Ja, ohne sie ginge es nicht. Sie hilft immer mit, denkt immer mit, klärt Ideen ab, es tut mir fast weh. Sie malt so gut und hat dazu viel zu wenig Zeit, weil sie immer nur mit dem Emil beschäftigt ist. Das muss sich mal ändern.
Herr Steinberger, trotz der Weltlage: Sie bleiben heiter?
Es muss weiterhin Gründe zum Lachen geben – trotz ein paar Dummköpfen in der Welt.
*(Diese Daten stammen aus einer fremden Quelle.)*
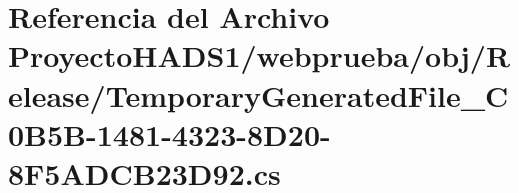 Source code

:\hypertarget{_proyecto_h_a_d_s1_2webprueba_2obj_2_release_2_temporary_generated_file__036_c0_b5_b-1481-4323-8_d20-8_f5_a_d_c_b23_d92_8cs}{}\section{Referencia del Archivo Proyecto\+H\+A\+D\+S1/webprueba/obj/\+Release/\+Temporary\+Generated\+File\+\_\+C0\+B5\+B-\/1481-\/4323-\/8\+D20-\/8\+F5\+A\+D\+C\+B23\+D92.cs}
\label{_proyecto_h_a_d_s1_2webprueba_2obj_2_release_2_temporary_generated_file__036_c0_b5_b-1481-4323-8_d20-8_f5_a_d_c_b23_d92_8cs}
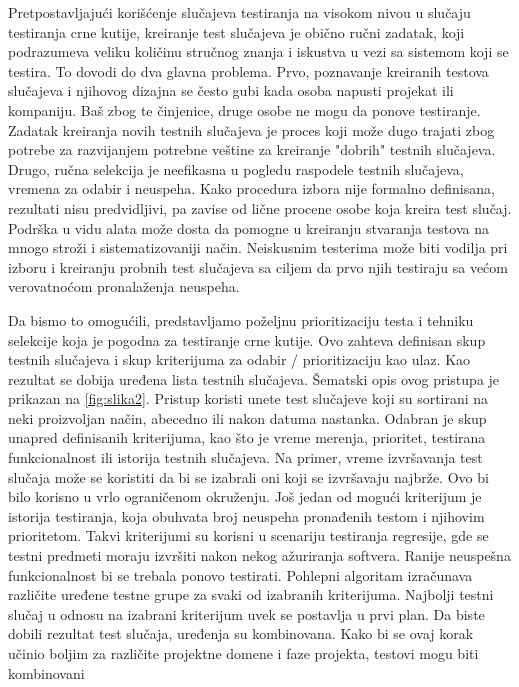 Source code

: \documentclass[a4paper]{article}
\begin{document}
Pretpostavljajući korišćenje slučajeva testiranja na visokom nivou u slučaju testiranja crne kutije, kreiranje test slučajeva je obično ručni zadatak, koji podrazumeva veliku količinu stručnog znanja i iskustva u vezi sa sistemom koji se testira. To dovodi do dva glavna problema. Prvo, poznavanje kreiranih testova slučajeva i njihovog dizajna se često gubi kada osoba napusti projekat ili kompaniju. Baš zbog te činjenice, druge osobe ne mogu da ponove testiranje. Zadatak kreiranja novih testnih slučajeva je proces koji može dugo trajati zbog potrebe za razvijanjem potrebne veštine za kreiranje "dobrih" testnih slučajeva. Drugo, ručna selekcija je neefikasna u pogledu raspodele testnih slučajeva, vremena za odabir i neuspeha. Kako procedura izbora nije formalno definisana, rezultati nisu predvidljivi, pa zavise od lične procene osobe koja kreira test slučaj. Podrška u vidu alata može dosta da pomogne u kreiranju stvaranja testova na mnogo stroži i sistematizovaniji način. Neiskusnim testerima može biti vodilja pri izboru i kreiranju probnih test slučajeva sa ciljem da prvo njih testiraju sa većom verovatnoćom pronalaženja neuspeha.
\bigbreak

Da bismo to omogućili, predstavljamo poželjnu prioritizaciju testa i tehniku selekcije koja je pogodna za testiranje crne kutije. Ovo zahteva definisan skup testnih slučajeva i skup kriterijuma za odabir / prioritizaciju kao ulaz. Kao rezultat se dobija uređena lista testnih slučajeva. Šematski opis ovog pristupa je prikazan na \ref{fig:slika2}. Pristup koristi unete test slučajeve koji su sortirani na neki proizvoljan način, abecedno ili nakon datuma nastanka. Odabran je skup unapred definisanih kriterijuma, kao što je vreme merenja, prioritet, testirana funkcionalnost ili istorija testnih slučajeva. Na primer, vreme izvršavanja test slučaja može se koristiti da bi se izabrali oni koji se izvršavaju najbrže. Ovo bi bilo korisno u vrlo ograničenom okruženju. Još jedan od mogući kriterijum je istorija testiranja, koja obuhvata broj neuspeha pronađenih testom i njihovim prioritetom. Takvi kriterijumi su korisni u scenariju testiranja regresije, gde se testni predmeti moraju izvršiti nakon nekog ažuriranja softvera. Ranije neuspešna funkcionalnost bi se trebala ponovo testirati.  Pohlepni algoritam izračunava različite uređene testne grupe za svaki od izabranih kriterijuma. Najbolji testni slučaj u odnosu na izabrani kriterijum uvek se postavlja u prvi plan. Da biste dobili rezultat test slučaja, uređenja su kombinovana. Kako bi se ovaj korak učinio boljim za različite projektne domene i faze projekta, testovi mogu biti kombinovani
\bigbreak
\end{document}
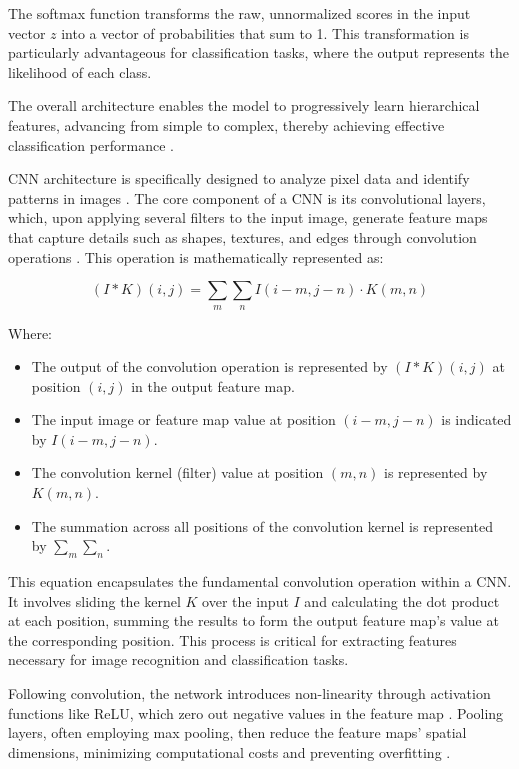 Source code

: \documentclass[journal,article,submit,pdftex,moreauthors]{Definitions/mdpi}
\begin{document}
The softmax function transforms the raw, unnormalized scores in the input vector \(z\) into a vector of probabilities that sum to 1. This transformation is particularly advantageous for classification tasks, where the output represents the likelihood of each class.

The overall architecture enables the model to progressively learn hierarchical features, advancing from simple to complex, thereby achieving effective classification performance \cite{he2015convolutional}.

CNN architecture is specifically designed to analyze pixel data and identify patterns in images \cite{zeiler2013stochastic}. The core component of a CNN is its convolutional layers, which, upon applying several filters to the input image, generate feature maps that capture details such as shapes, textures, and edges through convolution operations \cite{huang2017densely}. This operation is mathematically represented as:

\begin{equation}
    (I * K)(i, j) = \sum_m \sum_n I(i-m, j-n) \cdot K(m, n)
\end{equation}

Where:

\begin{itemize}
  \item The output of the convolution operation is represented by  \((I * K)(i, j)\) at position \((i, j)\) in the output feature map.
  \item The input image or feature map value at position \((i-m, j-n)\) is indicated by \(I(i-m, j-n)\).
  \item The convolution kernel (filter) value at position \((m, n)\) is represented by \(K(m, n)\).
  \item The summation across all positions of the convolution kernel is represented by \(\sum_m \sum_n\).

\end{itemize}

This equation encapsulates the fundamental convolution operation within a CNN. It involves sliding the kernel \(K\) over the input \(I\) and calculating the dot product at each position, summing the results to form the output feature map's value at the corresponding position. This process is critical for extracting features necessary for image recognition and classification tasks.

Following convolution, the network introduces non-linearity through activation functions like ReLU, which zero out negative values in the feature map \cite{glorot2011deep}. Pooling layers, often employing max pooling, then reduce the feature maps' spatial dimensions, minimizing computational costs and preventing overfitting \cite{long2015fully}.
\end{document}

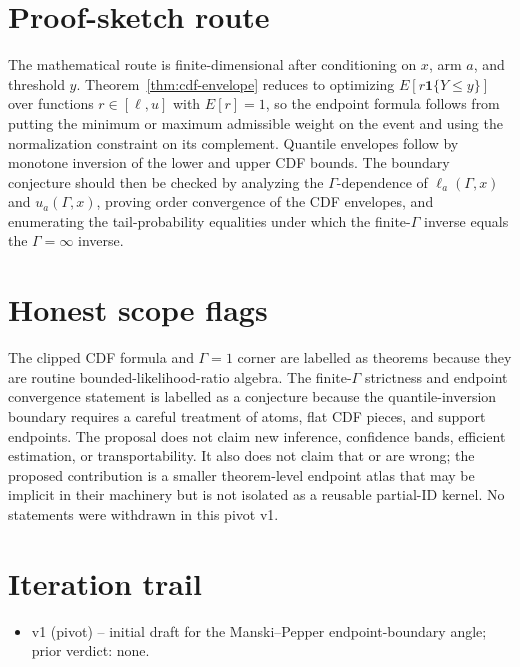 \documentclass[11pt]{article}
\newcommand{\one}{\mathbf{1}}
\theoremstyle{definition}
\theoremstyle{plain}
\theoremstyle{remark}
\begin{document}
\section{Proof-sketch route}
The mathematical route is finite-dimensional after conditioning on \(x\), arm \(a\), and threshold \(y\).  Theorem~\ref{thm:cdf-envelope} reduces to optimizing \(E[r\one\{Y\le y\}]\) over functions \(r\in[\ell,u]\) with \(E[r]=1\), so the endpoint formula follows from putting the minimum or maximum admissible weight on the event and using the normalization constraint on its complement.  Quantile envelopes follow by monotone inversion of the lower and upper CDF bounds.  The boundary conjecture should then be checked by analyzing the \(\Gamma\)-dependence of \(\ell_a(\Gamma,x)\) and \(u_a(\Gamma,x)\), proving order convergence of the CDF envelopes, and enumerating the tail-probability equalities under which the finite-\(\Gamma\) inverse equals the \(\Gamma=\infty\) inverse.

\section{Honest scope flags}
The clipped CDF formula and \(\Gamma=1\) corner are labelled as theorems because they are routine bounded-likelihood-ratio algebra.  The finite-\(\Gamma\) strictness and endpoint convergence statement is labelled as a conjecture because the quantile-inversion boundary requires a careful treatment of atoms, flat CDF pieces, and support endpoints.  The proposal does not claim new inference, confidence bands, efficient estimation, or transportability.  It also does not claim that \citet{MastenPoirierRen2025} or \citet{Wang2026} are wrong; the proposed contribution is a smaller theorem-level endpoint atlas that may be implicit in their machinery but is not isolated as a reusable partial-ID kernel.  No statements were withdrawn in this pivot v1.

\section{Iteration trail}
\begin{itemize}[leftmargin=*]
\item v1 (pivot) -- initial draft for the Manski--Pepper endpoint-boundary angle; prior verdict: none.
\end{itemize}
\end{document}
„Typisch Emil. Vom Loslassen und Neuanfangen“: Am Mittwoch, 2. Juli, 18 Uhr im Lörracher Cineplex, Am Alten Markt 1-2, mit dem Besuch von Emil Steinberger
Der Film
Typisch Emil
ist mehr als eine Hommage, es ist ein Porträt eines Mannes, dessen Humor, Sprache und künstlerische Vision Generationen geprägt haben. Emil besitzt eine unnachahmliche Art, das Alltägliche wahrzunehmen und in außergewöhnliche und zeitlose Momente der Komik zu verwandeln. Durch seine Geschichten, seine Liebe zu den Menschen mit all ihren Fehlern zeichnet der Film das Bild eines Künstlers, der das Lachen als universelle Sprache versteht.
Inhalt:
Der Film geht über den nostalgischen Blick auf die bekannten Bühnen-Figuren hinaus und taucht ein in eine Welt, in der Emil gegen die Schatten seiner Kindheit und den Druck des Erfolgs kämpft, um seinen Platz als gefeierter Komiker zu finden. Nicht zuletzt ist er die Geschichte einer großen, romantischen Liebe.